EXERCISE.
Using the data below, count the lines where "среднем" appears, and answer with the number alone.

TASK INPUT.

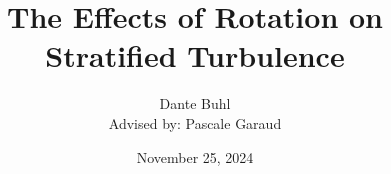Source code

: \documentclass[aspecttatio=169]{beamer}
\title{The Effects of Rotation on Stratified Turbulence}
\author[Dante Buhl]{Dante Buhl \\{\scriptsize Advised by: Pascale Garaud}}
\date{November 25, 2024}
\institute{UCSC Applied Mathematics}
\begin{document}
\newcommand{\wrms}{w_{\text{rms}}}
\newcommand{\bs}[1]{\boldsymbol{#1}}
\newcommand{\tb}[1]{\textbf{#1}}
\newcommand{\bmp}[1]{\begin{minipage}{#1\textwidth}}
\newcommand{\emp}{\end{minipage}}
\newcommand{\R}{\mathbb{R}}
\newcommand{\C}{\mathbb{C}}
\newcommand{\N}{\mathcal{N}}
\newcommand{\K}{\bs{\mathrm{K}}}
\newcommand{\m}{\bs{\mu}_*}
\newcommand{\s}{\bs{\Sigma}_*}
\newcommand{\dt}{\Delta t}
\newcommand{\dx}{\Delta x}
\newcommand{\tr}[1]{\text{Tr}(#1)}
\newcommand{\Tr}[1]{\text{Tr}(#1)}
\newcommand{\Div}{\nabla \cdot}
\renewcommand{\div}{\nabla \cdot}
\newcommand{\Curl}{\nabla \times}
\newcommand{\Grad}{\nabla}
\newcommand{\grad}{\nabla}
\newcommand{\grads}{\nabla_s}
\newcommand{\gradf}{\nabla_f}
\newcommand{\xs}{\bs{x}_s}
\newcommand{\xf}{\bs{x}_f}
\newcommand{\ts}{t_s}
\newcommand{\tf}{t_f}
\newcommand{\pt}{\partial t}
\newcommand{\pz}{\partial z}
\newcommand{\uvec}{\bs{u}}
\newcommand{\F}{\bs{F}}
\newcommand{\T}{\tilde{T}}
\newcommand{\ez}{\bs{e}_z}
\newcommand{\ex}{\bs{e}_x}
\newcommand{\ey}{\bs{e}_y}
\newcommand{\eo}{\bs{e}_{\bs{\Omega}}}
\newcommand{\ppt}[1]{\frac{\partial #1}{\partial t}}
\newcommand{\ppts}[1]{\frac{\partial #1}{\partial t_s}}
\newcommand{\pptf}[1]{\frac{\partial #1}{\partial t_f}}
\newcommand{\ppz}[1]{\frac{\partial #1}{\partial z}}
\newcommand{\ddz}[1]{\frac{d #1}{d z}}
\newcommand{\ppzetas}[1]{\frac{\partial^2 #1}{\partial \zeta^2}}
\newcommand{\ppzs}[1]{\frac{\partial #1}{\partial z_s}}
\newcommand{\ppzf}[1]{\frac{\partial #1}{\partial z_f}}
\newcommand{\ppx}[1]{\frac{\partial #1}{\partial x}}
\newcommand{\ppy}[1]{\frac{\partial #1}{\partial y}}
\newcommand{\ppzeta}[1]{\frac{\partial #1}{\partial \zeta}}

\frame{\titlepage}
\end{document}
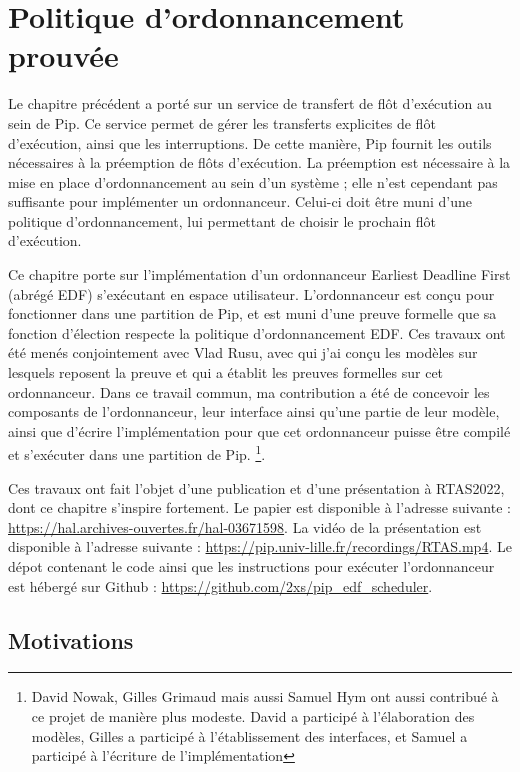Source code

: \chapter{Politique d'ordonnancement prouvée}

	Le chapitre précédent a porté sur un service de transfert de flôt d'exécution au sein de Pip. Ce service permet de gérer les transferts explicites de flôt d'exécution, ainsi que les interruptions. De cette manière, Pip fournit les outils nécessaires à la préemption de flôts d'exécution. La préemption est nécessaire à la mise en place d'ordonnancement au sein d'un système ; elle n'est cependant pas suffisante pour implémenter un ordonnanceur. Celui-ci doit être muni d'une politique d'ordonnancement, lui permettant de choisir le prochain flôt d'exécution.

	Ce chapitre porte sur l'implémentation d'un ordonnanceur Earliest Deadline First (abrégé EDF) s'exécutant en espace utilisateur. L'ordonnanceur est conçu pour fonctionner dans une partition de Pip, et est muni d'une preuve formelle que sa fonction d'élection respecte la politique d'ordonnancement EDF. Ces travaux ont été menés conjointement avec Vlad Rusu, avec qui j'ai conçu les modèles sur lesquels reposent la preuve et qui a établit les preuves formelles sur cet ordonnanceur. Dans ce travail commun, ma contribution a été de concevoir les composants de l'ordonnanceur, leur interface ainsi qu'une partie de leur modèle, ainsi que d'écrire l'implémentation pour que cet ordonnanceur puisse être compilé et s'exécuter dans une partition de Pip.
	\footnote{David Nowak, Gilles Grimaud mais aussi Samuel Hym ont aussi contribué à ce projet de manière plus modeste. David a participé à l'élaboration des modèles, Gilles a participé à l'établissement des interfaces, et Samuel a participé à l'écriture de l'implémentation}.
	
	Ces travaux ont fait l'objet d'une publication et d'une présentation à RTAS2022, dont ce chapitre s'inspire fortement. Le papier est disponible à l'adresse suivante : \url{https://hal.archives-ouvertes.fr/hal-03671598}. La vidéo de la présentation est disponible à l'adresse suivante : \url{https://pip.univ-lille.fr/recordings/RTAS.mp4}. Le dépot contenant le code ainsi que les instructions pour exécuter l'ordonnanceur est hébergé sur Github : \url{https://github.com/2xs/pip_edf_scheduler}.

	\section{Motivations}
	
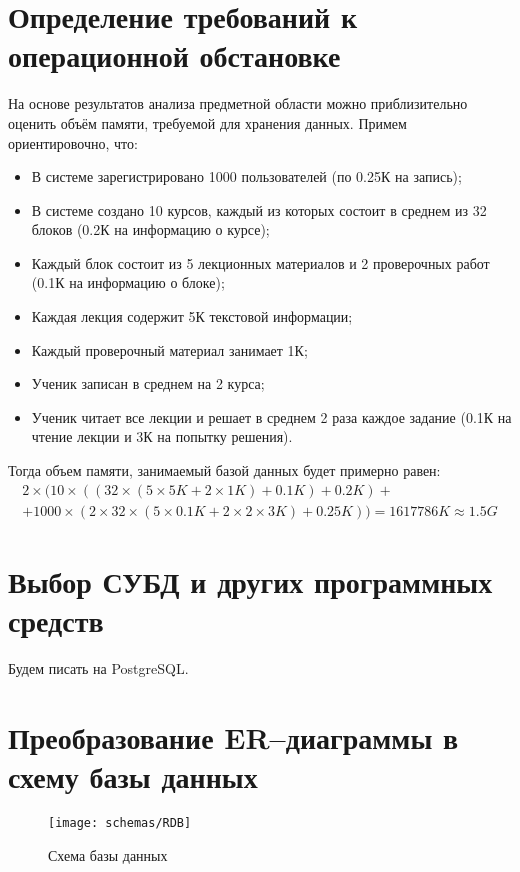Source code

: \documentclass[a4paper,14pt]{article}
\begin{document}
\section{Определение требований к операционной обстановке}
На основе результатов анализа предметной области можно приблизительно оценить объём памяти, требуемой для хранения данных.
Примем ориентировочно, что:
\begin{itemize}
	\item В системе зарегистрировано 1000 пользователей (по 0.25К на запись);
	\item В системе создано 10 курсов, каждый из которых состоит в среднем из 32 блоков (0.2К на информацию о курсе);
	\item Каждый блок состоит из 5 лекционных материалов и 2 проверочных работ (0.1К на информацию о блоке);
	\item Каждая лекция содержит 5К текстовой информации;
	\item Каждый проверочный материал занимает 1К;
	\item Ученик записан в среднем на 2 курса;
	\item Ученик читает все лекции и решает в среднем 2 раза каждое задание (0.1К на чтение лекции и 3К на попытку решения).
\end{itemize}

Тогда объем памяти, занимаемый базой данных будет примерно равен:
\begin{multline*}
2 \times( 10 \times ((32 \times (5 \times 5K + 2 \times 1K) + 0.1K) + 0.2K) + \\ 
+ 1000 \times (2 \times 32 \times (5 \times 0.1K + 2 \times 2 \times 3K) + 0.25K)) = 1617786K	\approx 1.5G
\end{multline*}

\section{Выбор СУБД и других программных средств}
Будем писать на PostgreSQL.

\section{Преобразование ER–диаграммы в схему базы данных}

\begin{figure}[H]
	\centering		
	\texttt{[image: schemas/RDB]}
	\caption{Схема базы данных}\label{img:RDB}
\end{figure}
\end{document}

YOUR SOLUTION.
3